When I was a child there was a pit below the house, near the river where water could be obtained easily, in which I have watched the mixing of the adobe; I saw the bricks made in small quantities for purposes of repair or the building of a new wall.

The house was built with a two-storied central portion a hundred feet long, with two one-storied wings about one hundred and sixty feet in length, extending toward the river. The ends of these were joined by a high adobe wall in which there was a single gate, its heavy wooden doors being closed at night during its earlier history, but seldom during the later period.

Originally the roofs were flat and roofed in the usual Southern California fashion, first a layer of redwood planks, then a covering of sand or gravel over which was poured hot brea (asphaltum) from the open beds beyond Los Angeles. These were the same brea pits in which in recent years the remarkable discoveries of pre-historic animal bones have been made. In the days when my father and uncles first came to California there were many dangerous wild animals still at large, but fortunately the mastodons and sabre-tooth tigers, hyenas and milder camels were all safely put away in brea storage.

When the summer sun was hot on the roofs the asphalt grew so soft that we could dig it out with sticks and shape it with our fingers. Such depredations undoubtedly contributed to the unsatisfactoriness of the overhead shelter, but even without our intervention the alternate shrinking and expansion of the substance made the roof more or less like a sieve in winter. Uncle Jotham soon tired of rain inside the house in winter, no matter how much he prayed for it outside, so that very soon after he moved into the adobe he added a good old-fashioned Yankee roof to the main portion of the house. The roofs on the wings did not come until after I had learned the joy of the flat ones. Here we used to go at sunset to wait for the homecoming of the fathers, for whose returning buggies we could watch from this vantage ground. We also could see the whole sunset sky, and the lovely pink lights on far, faint Baldy.

The outside of the house, as was the custom with adobes, was kept trim with frequent coats of whitewash; the doors, window frames and slender balusters of the upper veranda railing were a soft green, like the tones on old copper. In the lower story the win dows were iron-barred, and in the outer walls of the wing, high up, were funnel-shaped holes through which guns might be shot if any necessity for defense arose.

It may be because of these features that some people have called this an old fort, but it never was one in any other sense than that a man’s house is his castle.

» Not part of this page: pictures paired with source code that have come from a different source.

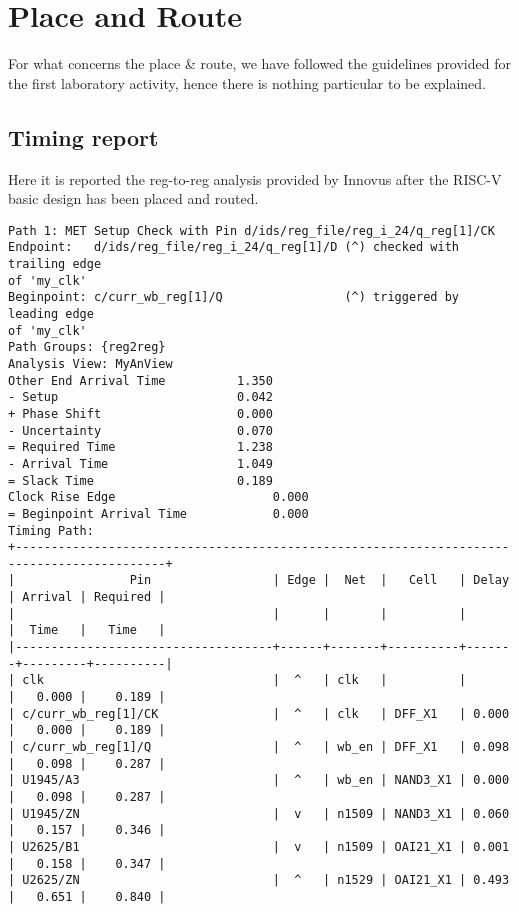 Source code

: \chapter{Place and Route}

For what concerns the place \& route, we have followed the guidelines provided for the first laboratory activity, hence there is nothing particular to be explained.

\section{Timing report}

Here it is reported the reg-to-reg analysis provided by Innovus after the RISC-V basic design has been placed and routed.

\begin{Verbatim}[fontsize=\small]
Path 1: MET Setup Check with Pin d/ids/reg_file/reg_i_24/q_reg[1]/CK 
Endpoint:   d/ids/reg_file/reg_i_24/q_reg[1]/D (^) checked with trailing edge 
of 'my_clk'
Beginpoint: c/curr_wb_reg[1]/Q                 (^) triggered by  leading edge 
of 'my_clk'
Path Groups: {reg2reg}
Analysis View: MyAnView
Other End Arrival Time          1.350
- Setup                         0.042
+ Phase Shift                   0.000
- Uncertainty                   0.070
= Required Time                 1.238
- Arrival Time                  1.049
= Slack Time                    0.189
Clock Rise Edge                      0.000
= Beginpoint Arrival Time            0.000
Timing Path:
+-------------------------------------------------------------------------------------------+ 
|                Pin                 | Edge |  Net  |   Cell   | Delay | Arrival | Required | 
|                                    |      |       |          |       |  Time   |   Time   | 
|------------------------------------+------+-------+----------+-------+---------+----------| 
| clk                                |  ^   | clk   |          |       |   0.000 |    0.189 | 
| c/curr_wb_reg[1]/CK                |  ^   | clk   | DFF_X1   | 0.000 |   0.000 |    0.189 | 
| c/curr_wb_reg[1]/Q                 |  ^   | wb_en | DFF_X1   | 0.098 |   0.098 |    0.287 | 
| U1945/A3                           |  ^   | wb_en | NAND3_X1 | 0.000 |   0.098 |    0.287 | 
| U1945/ZN                           |  v   | n1509 | NAND3_X1 | 0.060 |   0.157 |    0.346 | 
| U2625/B1                           |  v   | n1509 | OAI21_X1 | 0.001 |   0.158 |    0.347 | 
| U2625/ZN                           |  ^   | n1529 | OAI21_X1 | 0.493 |   0.651 |    0.840 | 

\end{Verbatim}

However the use of guns was more or less free in those old frontier days and an occasion might arise when the man inside might be very glad of a chance to defend himself such as those loop holes afforded.

It was on this ranch that one of the battles at the time of the American occupation occurred. It is recorded that the Californians under Carillo here met, one night, Col. Stockton’s forces which had landed at San Pedro; the Californians, by driving back and forth in the darkness a large herd of horses, succeeded in giving the impression of a much larger force than they really had. Perhaps they were horses belonging to Don Temple and Don Stearns and to the neighboring Dominguez ranch.

The approach to the house was through the large gate in the wall that closed the patio. I think the court never was planted to any extent, the garden being on the farther side of the house. It afforded only a few locust trees, one large pink oleander and several hitching posts. There was always much going and coming here, for the ranch business involved the use of saddle horses and carriages. The animals were kept in the barns beyond, but were brought here for all family saddles or carriages. It was a sunny, friendly, busy place, much loved and frequented by the many cats and dogs. I remember also a coon that lived in a far corner for a time and some little coyotes that had been brought in from the range.

In the right wing, next the foreman’s room, was the store room, possibly more interesting because it was kept locked and only occasionally did we get access to the dried apples, the chocolate, the brown sugar and the fragrant lead foil that came in the gay boxes of Chinese tea. Many a wise mother-cat entered the fastness through the long window closed only by the iron bars where we could admire but not handle her babies.

One day I discovered a very beautiful heavy white smoke pouring out this window and hurried to find help. Father and the men who came had great difficulty in putting out the fire that had been caused by the drying-out and self-ignition of some stick phosphorous, kept for the preparation of poisoned wheat for use in the war with the squirrels who would have liked to eat up all the wheat we had raised.

Next to the store-room was a double-sized room, the usual one being square, the size of the width of the building. Here was a great chimney with a bellows and forge, and on the other side a long bench well-supplied with carpenter’s tools. One of our favorite occupations was to hunt up odd pieces of lead pipe, cut them into bits, beat them flat on the anvil and fold over into book-like shapes which we decorated with nail-prick design. I think it speaks something for the tastes of our elders that it was books we made.

Patio—Rancho Los Cerritos—1872

Across the court was the kitchen where Ying reigned supreme, and Fan was his prime minister. Later Fan, having passed his apprenticeship, moved on to be head cook at the Alamitos.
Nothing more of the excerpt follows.